▶ Required work
Copy each line of the data beneath in which the word "switch" appears.

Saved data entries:
------------------------------------
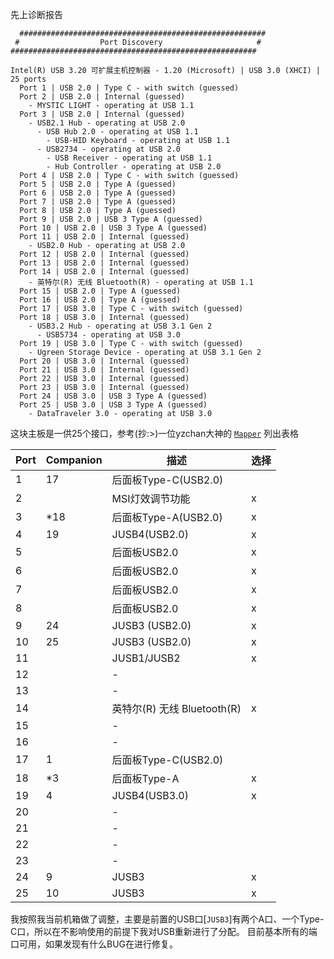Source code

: 先上诊断报告
```
  #######################################################
 #                  Port Discovery                     #
#######################################################

Intel(R) USB 3.20 可扩展主机控制器 - 1.20 (Microsoft) | USB 3.0 (XHCI) | 25 ports
  Port 1 | USB 2.0 | Type C - with switch (guessed)
  Port 2 | USB 2.0 | Internal (guessed)
    - MYSTIC LIGHT - operating at USB 1.1
  Port 3 | USB 2.0 | Internal (guessed)
    - USB2.1 Hub - operating at USB 2.0
      - USB Hub 2.0 - operating at USB 1.1
        - USB-HID Keyboard - operating at USB 1.1
      - USB2734 - operating at USB 2.0
        - USB Receiver - operating at USB 1.1
        - Hub Controller - operating at USB 2.0
  Port 4 | USB 2.0 | Type C - with switch (guessed)
  Port 5 | USB 2.0 | Type A (guessed)
  Port 6 | USB 2.0 | Type A (guessed)
  Port 7 | USB 2.0 | Type A (guessed)
  Port 8 | USB 2.0 | Type A (guessed)
  Port 9 | USB 2.0 | USB 3 Type A (guessed)
  Port 10 | USB 2.0 | USB 3 Type A (guessed)
  Port 11 | USB 2.0 | Internal (guessed)
    - USB2.0 Hub - operating at USB 2.0
  Port 12 | USB 2.0 | Internal (guessed)
  Port 13 | USB 2.0 | Internal (guessed)
  Port 14 | USB 2.0 | Internal (guessed)
    - 英特尔(R) 无线 Bluetooth(R) - operating at USB 1.1
  Port 15 | USB 2.0 | Type A (guessed)
  Port 16 | USB 2.0 | Type A (guessed)
  Port 17 | USB 3.0 | Type C - with switch (guessed)
  Port 18 | USB 3.0 | Internal (guessed)
    - USB3.2 Hub - operating at USB 3.1 Gen 2
      - USB5734 - operating at USB 3.0
  Port 19 | USB 3.0 | Type C - with switch (guessed)
    - Ugreen Storage Device - operating at USB 3.1 Gen 2
  Port 20 | USB 3.0 | Internal (guessed)
  Port 21 | USB 3.0 | Internal (guessed)
  Port 22 | USB 3.0 | Internal (guessed)
  Port 23 | USB 3.0 | Internal (guessed)
  Port 24 | USB 3.0 | USB 3 Type A (guessed)
  Port 25 | USB 3.0 | USB 3 Type A (guessed)
    - DataTraveler 3.0 - operating at USB 3.0
```

这块主板是一供25个接口，参考(抄:>)一位yzchan大神的  [`Mapper`](https://github.com/yzchan/MSI-MAG-B660M-MORTAR-DDR4-12600K-EFI/blob/master/USB%E5%AE%9A%E5%88%B6.md) 列出表格

| Port | Companion | 描述                | 选择|
|------|-----------|-------------------| ----|
| 1    | 17        | 后面板Type-C(USB2.0) | 
| 2    |           | MSI灯效调节功能         | x|
| 3    | *18       | 后面板Type-A(USB2.0) | x
| 4    | 19        | JUSB4(USB2.0)     | x
| 5    |           | 后面板USB2.0         | x
| 6    |           | 后面板USB2.0         | x
| 7    |           | 后面板USB2.0         | x
| 8    |           | 后面板USB2.0         | x
| 9    | 24        | JUSB3 (USB2.0)    | x
| 10   | 25        | JUSB3 (USB2.0)    | x
| 11   |           | JUSB1/JUSB2       | x
| 12   |           | -                 |
| 13   |           | -                 |
| 14   |           | 英特尔(R) 无线 Bluetooth(R)| x 
| 15   |           | -                 |
| 16   |           | -                 |
| 17   | 1         | 后面板Type-C(USB2.0) | 
| 18   | *3        | 后面板Type-A         | x
| 19   | 4         | JUSB4(USB3.0)     | x
| 20   |           | -                 |
| 21   |           | -                 |
| 22   |           | -                 |
| 23   |           | -                 |
| 24   | 9         | JUSB3             | x
| 25   | 10        | JUSB3                 | x

我按照我当前机箱做了调整，主要是前置的USB口[`JUSB3`]有两个A口、一个Type-C口，所以在不影响使用的前提下我对USB重新进行了分配。
目前基本所有的端口可用，如果发现有什么BUG在进行修复。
------------------------------------
▶ Answer to the exercise
  Port 1 | USB 2.0 | Type C - with switch (guessed)
  Port 4 | USB 2.0 | Type C - with switch (guessed)
  Port 17 | USB 3.0 | Type C - with switch (guessed)
  Port 19 | USB 3.0 | Type C - with switch (guessed)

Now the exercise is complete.